* **PROBLEM TO WORK ON**
Your reply should consist of one number: how many lines below contain "commit".

* **DATASET EXCERPTS**

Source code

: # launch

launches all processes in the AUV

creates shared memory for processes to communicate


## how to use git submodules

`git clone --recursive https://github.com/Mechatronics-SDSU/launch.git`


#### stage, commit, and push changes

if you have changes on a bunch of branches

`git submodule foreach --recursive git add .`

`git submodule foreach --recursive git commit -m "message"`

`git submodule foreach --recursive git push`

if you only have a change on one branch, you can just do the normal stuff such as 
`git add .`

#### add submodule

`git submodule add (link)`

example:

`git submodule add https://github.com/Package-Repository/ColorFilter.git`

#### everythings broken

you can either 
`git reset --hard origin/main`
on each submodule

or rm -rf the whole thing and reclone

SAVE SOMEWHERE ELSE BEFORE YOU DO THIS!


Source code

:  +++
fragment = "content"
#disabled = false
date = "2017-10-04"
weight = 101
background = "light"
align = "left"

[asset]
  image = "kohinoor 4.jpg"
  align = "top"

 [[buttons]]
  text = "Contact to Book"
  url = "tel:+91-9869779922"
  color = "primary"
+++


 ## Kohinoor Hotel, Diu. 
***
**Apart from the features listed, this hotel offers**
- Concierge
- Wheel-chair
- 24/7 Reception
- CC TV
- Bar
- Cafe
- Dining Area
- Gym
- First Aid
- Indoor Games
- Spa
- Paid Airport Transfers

* **ANSWER TO THIS PROBLEM**
2